ASHES REMAN : Let The Light In.   (BEC Recordings)

Press play and you’re hit with solid drumming, powerchords, driving bass, powerchords, melodic guitar solos, powerchords, guitar riffs, sung vocals, huge choruses. Did I mention the powerchords? This is metal, a la Evanescence (“Six Feet Down” has that definite Moody grunge), Aerosmith (“Captain” for example – although I’d argue that this has a better vocal), Helloween (the opening to “Criminal”), P.O.D. et al. (with a bit of Third Day on “Follow”). There’s some nice touches to create a sound of their own rather than sit mid-genre. The funky licks in “On Fire”, for example, the rhythmic shuffle in “Captain” and the choruses that hint at Bon Jovi singability (see “Always Faithful” – and there’s a few guitar licks on this track (see the outro) and all over the album that suggest they’ve more than heard of the band). Thematically the lyrics are faith-based: they’re not afraid to name “the God of new beginnings” as the one who wants “All Of Me”, for example (from which I did like “I’m a mass of contradictions – I’m a doubter who believes”). It was a sheer delight to listen to an album of this musical quality where I could also enjoy the lyrics without occasional “sorry?”s (if you listen to a lot of rock/metal, you’ll know what I mean). When I listen to an album for the first time, I tend to note tracks that I think might qualify as “best”. After listening to this album, I’d listed 7 of the 10 tracks – the others only missing because I knew I’d heard something better already. Yes, it is that good and really does get better as it goes on. I’d quibble with the record company that a band formed in 2001 are “veteran”, but that’s my only one. Enjoy (I did). Best track (after several listens – this wasn’t easy): “All Of Me”.   9/10   Paul Ganney.

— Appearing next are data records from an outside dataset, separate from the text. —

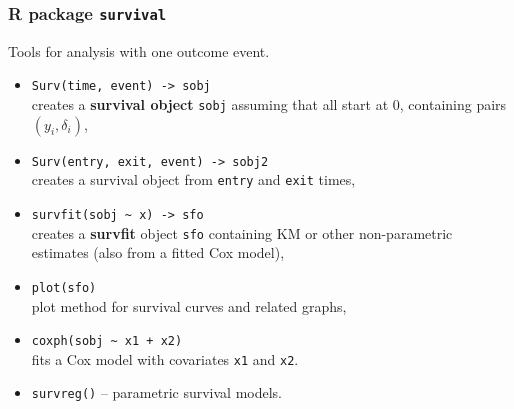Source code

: \documentclass[handout,12pt,dvipsnames,t]{beamer}
\begin{document}
\begin{frame}[fragile]

\frametitle{R package \texttt{survival} }

Tools for analysis with one outcome event.

\begin{itemize}
\item 
\texttt{Surv(time, event) -> sobj} \\ 
creates a \textbf{survival object} \texttt{sobj} assuming that all start at 0, 
containing pairs $(y_i, \delta_i)$,
 \medskip
 \item
\texttt{Surv(entry, exit, event) -> sobj2} \\
 creates a survival object from
  \texttt{entry} and \texttt{exit} times, %
  \pause \medskip
\item 
\verb!survfit(sobj ~ x) -> sfo! \\
creates a \textbf{survfit} object {\tt sfo}
containing KM or other non-parametric estimates
(also from a fitted Cox model), 
 \pause  \medskip
\item 
\texttt{plot(sfo)} \\
 plot method for survival curves and related graphs, 
\pause
  \medskip
\item 
\verb|coxph(sobj ~ x1 + x2)| \\ 
fits a Cox model
with covariates \texttt{x1} and \texttt{x2}. 
\pause
    \medskip
\item 
\texttt{survreg()} -- parametric survival models.
\end{itemize}   

\end{frame}
\end{document}
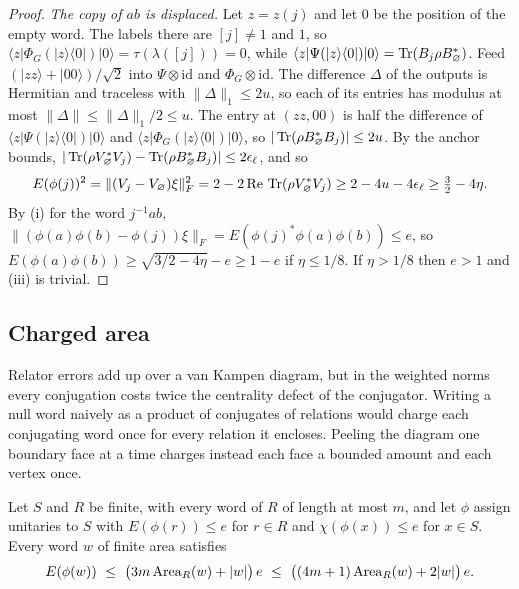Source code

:\begin{proof}
\emph{The copy of $ab$ is displaced.} Let $z=z(j)$ and let $0$ be the position of the empty word. The labels there are $[j]\ne1$ and $1$, so
$\langle z|\Phi_G(|z\rangle\langle0|)|0\rangle=\tau(\lambda([j]))=0$, while $\langle z|\Psi(|z\rangle\langle0|)|0\rangle=\Tr(B_j\rho B_\varnothing^*)$. Feed
$(|zz\rangle+|00\rangle)/\sqrt2$ into $\Psi\otimes\mathrm{id}$ and $\Phi_G\otimes\mathrm{id}$. The difference $\Delta$ of the outputs is Hermitian and
traceless with $\|\Delta\|_1\le2u$, so each of its entries has modulus at most $\|\Delta\|\le\|\Delta\|_1/2\le u$. The entry at $(zz,00)$ is half the
difference of $\langle z|\Psi(|z\rangle\langle0|)|0\rangle$ and $\langle z|\Phi_G(|z\rangle\langle0|)|0\rangle$, so $|\Tr(\rho B_\varnothing^*B_j)|\le2u$. By the
anchor bounds, $|\Tr(\rho V_\varnothing^*V_j)-\Tr(\rho B_\varnothing^*B_j)|\le2\epsilon_\ell$, and so
\[
E(\phi(j))^2=\|(V_j-V_\varnothing)\xi\|_F^2=2-2\,\mathrm{Re}\,\Tr(\rho V_\varnothing^*V_j)\ge2-4u-4\epsilon_\ell\ge\tfrac32-4\eta .
\]
By (i) for the word $j^{-1}ab$, $\|(\phi(a)\phi(b)-\phi(j))\xi\|_F=E(\phi(j)^*\phi(a)\phi(b))\le e$, so $E(\phi(a)\phi(b))\ge\sqrt{3/2-4\eta}-e\ge1-e$ if
$\eta\le1/8$. If $\eta>1/8$ then $e>1$ and (iii) is trivial.
\end{proof}

\subsection{Charged area}

Relator errors add up over a van Kampen diagram, but in the weighted norms every conjugation costs twice the centrality defect of the
conjugator. Writing a null word naively as a product of conjugates of relations would charge each conjugating word once for every relation it
encloses. Peeling the diagram one boundary face at a time charges instead each face a bounded amount and each vertex once.

\begin{lemma}\label{lem:charged-area}
Let $S$ and $R$ be finite, with every word of $R$ of length at most $m$, and let $\phi$ assign unitaries to $S$ with $E(\phi(r))\le e$ for $r\in R$
and $\chi(\phi(x))\le e$ for $x\in S$. Every word $w$ of finite area satisfies
\[
E(\phi(w))\ \le\ \bigl(3m\Area_R(w)+|w|\bigr)\,e\ \le\ \bigl((4m+1)\Area_R(w)+2|w|\bigr)\,e .
\]
\end{lemma}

PAUL WHITFIELD : My Phenomenal. (https://itunes.apple.com/gb/album/my-phenomenal-single/1435976159)

Let me say straight away that this is not a worship song, it’s a love song. South Yorkshire based singer, Paul Whitfield, wrote this for his wife Andrea to play on their wedding day. He says, the song is called “My Phenomenal” for the following reason. “I had been single for a long time and whenever someone would say “When are you going to get yourself a woman Paul? I would reply with “It would take someone pretty phenomenal for me to get married!” And Andrea is that phenomenal person. So in effect she is “My Phenomenal.” It’s a mid-tempo ballad, were the opening piano is quite sumptuous to the ear. Obviously sung from the heart, Paul’s vocals are excellent throughout, as he describes how he met his wife. There’s a great, fuller, orchestral sound as the song moves to the chorus, followed by seamless move into a particularly moving bridge. Listening, I couldn’t help thinking that the overall sound reminded me of a Barry Manilow epic, and I mean that as a compliment. A really good song that will appeal to many listeners.   9/10.

JAVEN : Grace.   (Tyscot : TYS984225-2)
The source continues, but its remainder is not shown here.